Monday, May 12, 2008 Arinday: The 'hybrid' flowers of May By GH Arinday, Jr. Sunfare
HUMAN creativeness in making religious celebrations more colorful and "artistic" does not always draw positive compliments where it is remodeled or embellished.
Take the traditional "Flores de Mayo", a treasured tradition of the Catholic faith. It has merited front-page treatment when Cardinal Gaudencio Rosales expressed abhorrence of the perceived aberrant practice of having gay or homosexuals as "sagalas" during the procession. The high-toned objection to the gays or transgenders is that it is blasphemous to the divinity of the Blessed Virgin Mary.
As expected, collectively the lesbians, gays, bisexual, and transsexual community reacted in a sonorous riposte that what mattered most is faith, devotion and beliefs-the trinity of their reverence. Sounds reasonable? Surprisingly, another man of the cloth differed from the views expressed by Cardinal Rosales, and no less than Lingayen Archbishop Oscar Cruz, would not let any "issue" pass, including petty ones, and defended the merry gays hewing along the same line of reasoning that of the "third sex".

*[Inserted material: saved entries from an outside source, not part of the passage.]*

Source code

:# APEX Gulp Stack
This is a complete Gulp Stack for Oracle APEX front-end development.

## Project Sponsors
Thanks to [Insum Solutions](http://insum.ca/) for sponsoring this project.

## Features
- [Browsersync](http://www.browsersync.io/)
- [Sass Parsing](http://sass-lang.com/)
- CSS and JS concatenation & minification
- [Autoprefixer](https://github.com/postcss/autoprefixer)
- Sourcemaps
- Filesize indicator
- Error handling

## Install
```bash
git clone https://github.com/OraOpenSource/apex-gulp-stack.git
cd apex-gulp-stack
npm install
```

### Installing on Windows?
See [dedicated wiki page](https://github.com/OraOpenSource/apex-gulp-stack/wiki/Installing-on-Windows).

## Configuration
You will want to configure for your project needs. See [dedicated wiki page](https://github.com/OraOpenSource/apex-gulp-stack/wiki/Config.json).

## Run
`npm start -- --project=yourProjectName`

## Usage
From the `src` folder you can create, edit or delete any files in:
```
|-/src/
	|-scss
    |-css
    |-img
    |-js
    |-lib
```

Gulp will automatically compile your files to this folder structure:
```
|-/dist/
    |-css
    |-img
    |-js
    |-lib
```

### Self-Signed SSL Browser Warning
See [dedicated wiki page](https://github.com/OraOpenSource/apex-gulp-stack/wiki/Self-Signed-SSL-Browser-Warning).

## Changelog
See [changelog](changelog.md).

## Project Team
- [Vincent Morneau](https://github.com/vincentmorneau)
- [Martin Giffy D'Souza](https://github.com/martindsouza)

How about the biblical injunction against false representation? How would we "crystallize" such character like the Mother of Christ as Stendhal would have commented? If we perceived the selection principle of how the Flowers of May be celebrated with its heavy religious significance, are we allowed to detour for an artistic interpretation? Is there still space in our daily grind for love and tenderness irrespective of gender?
There is no room for such stand as the man-and-woman-only defenders would define. They assert that the Bible does not mention an alternative to man-and-woman classification of persons. How about humankind? Or humanism? Where do they come in a comprehensive noun? Oh, is there a difference to be a man or to be a male? Oh, what a world we have today!
But of those living in the neuter world, bisexuals ricochet in both worlds. This phenomenon has been there in the Greek myth of Hermaphroditos, son of Hermes and Aphrodite, who grew together with the nymph Salmacis into one person.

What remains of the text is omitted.